#### [Work request]
The response should be the lines of the data, starting at the first and ending at the one that contains "## AWS Cognito Setup", copied without change.

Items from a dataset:
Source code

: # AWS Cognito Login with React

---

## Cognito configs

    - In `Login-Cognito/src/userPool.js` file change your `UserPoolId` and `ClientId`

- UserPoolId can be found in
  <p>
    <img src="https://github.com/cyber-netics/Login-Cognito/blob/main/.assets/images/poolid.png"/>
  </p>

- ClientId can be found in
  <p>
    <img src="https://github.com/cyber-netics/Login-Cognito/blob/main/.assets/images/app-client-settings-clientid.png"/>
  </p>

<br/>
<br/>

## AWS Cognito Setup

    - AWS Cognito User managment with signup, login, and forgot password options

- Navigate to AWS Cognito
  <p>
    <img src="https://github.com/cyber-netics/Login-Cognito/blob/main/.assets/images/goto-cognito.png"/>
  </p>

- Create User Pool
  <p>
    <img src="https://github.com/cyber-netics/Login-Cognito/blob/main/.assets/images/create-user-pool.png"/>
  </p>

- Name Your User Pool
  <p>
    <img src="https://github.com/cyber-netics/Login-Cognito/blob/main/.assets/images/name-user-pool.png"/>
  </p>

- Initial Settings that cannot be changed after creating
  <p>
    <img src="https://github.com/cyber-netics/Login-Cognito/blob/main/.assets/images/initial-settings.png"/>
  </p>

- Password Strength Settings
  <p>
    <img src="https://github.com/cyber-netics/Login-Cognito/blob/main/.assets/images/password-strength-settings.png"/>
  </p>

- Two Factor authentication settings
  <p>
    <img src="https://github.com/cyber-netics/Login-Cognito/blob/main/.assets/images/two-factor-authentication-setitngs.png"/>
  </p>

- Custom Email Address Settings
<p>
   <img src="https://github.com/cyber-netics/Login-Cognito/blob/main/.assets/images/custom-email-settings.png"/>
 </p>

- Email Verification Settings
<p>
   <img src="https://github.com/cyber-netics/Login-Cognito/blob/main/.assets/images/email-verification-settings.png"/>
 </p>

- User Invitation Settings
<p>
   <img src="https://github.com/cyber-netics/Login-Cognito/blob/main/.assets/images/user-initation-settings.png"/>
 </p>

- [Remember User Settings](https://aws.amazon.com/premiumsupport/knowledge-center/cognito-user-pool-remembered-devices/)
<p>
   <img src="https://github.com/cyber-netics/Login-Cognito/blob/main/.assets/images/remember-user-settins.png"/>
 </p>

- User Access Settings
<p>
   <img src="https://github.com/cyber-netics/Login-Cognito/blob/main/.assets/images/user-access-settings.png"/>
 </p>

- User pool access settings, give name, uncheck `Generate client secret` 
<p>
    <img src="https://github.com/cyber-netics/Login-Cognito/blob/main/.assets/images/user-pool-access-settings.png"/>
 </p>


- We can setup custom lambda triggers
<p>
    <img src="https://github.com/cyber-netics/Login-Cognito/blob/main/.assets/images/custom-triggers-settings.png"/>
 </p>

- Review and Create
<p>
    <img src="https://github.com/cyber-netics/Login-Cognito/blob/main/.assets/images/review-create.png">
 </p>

#### [Output for this exercise]
Source code

: # AWS Cognito Login with React

---

## Cognito configs

    - In `Login-Cognito/src/userPool.js` file change your `UserPoolId` and `ClientId`

- UserPoolId can be found in
  <p>
    <img src="https://github.com/cyber-netics/Login-Cognito/blob/main/.assets/images/poolid.png"/>
  </p>

- ClientId can be found in
  <p>
    <img src="https://github.com/cyber-netics/Login-Cognito/blob/main/.assets/images/app-client-settings-clientid.png"/>
  </p>

<br/>
<br/>

## AWS Cognito Setup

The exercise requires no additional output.